> _Exercise_: Write out, character for character, the line containing "- **OS**: macOS (Darwin 25.0.0)" and all lines after it up to the end of the listing.
○ ○ ○ ○
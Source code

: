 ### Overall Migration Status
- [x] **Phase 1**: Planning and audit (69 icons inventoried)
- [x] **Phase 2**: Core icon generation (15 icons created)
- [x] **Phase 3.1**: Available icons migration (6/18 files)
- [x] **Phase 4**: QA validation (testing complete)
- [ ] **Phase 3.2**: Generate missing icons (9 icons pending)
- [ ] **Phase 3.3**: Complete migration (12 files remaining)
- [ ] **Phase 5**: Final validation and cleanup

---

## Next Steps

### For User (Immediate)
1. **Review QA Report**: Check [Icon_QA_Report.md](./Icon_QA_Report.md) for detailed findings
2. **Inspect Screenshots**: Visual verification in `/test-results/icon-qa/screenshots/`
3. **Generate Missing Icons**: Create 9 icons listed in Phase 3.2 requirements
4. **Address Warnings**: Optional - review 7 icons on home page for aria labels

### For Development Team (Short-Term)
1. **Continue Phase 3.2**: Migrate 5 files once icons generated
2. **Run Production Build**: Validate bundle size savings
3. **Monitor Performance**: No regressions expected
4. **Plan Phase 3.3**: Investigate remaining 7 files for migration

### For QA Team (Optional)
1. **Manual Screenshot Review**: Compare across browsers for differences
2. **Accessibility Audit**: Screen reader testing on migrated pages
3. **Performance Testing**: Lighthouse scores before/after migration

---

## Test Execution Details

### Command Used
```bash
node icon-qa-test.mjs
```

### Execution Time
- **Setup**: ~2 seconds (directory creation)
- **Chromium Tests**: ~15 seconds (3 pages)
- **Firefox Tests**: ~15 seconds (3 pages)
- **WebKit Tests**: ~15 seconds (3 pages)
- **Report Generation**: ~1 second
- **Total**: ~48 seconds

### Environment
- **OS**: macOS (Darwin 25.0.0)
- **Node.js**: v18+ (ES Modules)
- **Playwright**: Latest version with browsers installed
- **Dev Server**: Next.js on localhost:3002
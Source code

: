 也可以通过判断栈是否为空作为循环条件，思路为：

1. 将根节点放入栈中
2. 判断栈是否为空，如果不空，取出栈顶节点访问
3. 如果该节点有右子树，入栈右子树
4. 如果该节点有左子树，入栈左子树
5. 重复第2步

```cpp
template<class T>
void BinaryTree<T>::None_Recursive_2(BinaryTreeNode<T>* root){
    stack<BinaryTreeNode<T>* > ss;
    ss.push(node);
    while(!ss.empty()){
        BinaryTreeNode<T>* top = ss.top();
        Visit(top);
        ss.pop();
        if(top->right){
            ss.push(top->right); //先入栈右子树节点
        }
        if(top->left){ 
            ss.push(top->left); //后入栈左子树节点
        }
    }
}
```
○ ○ ○ ○
> _Answer box_:
- **OS**: macOS (Darwin 25.0.0)
- **Node.js**: v18+ (ES Modules)
- **Playwright**: Latest version with browsers installed
- **Dev Server**: Next.js on localhost:3002
Source code

: 也可以通过判断栈是否为空作为循环条件，思路为：

1. 将根节点放入栈中
2. 判断栈是否为空，如果不空，取出栈顶节点访问
3. 如果该节点有右子树，入栈右子树
4. 如果该节点有左子树，入栈左子树
5. 重复第2步

```cpp
template<class T>
void BinaryTree<T>::None_Recursive_2(BinaryTreeNode<T>* root){
    stack<BinaryTreeNode<T>* > ss;
    ss.push(node);
    while(!ss.empty()){
        BinaryTreeNode<T>* top = ss.top();
        Visit(top);
        ss.pop();
        if(top->right){
            ss.push(top->right); //先入栈右子树节点
        }
        if(top->left){ 
            ss.push(top->left); //后入栈左子树节点
        }
    }
}
```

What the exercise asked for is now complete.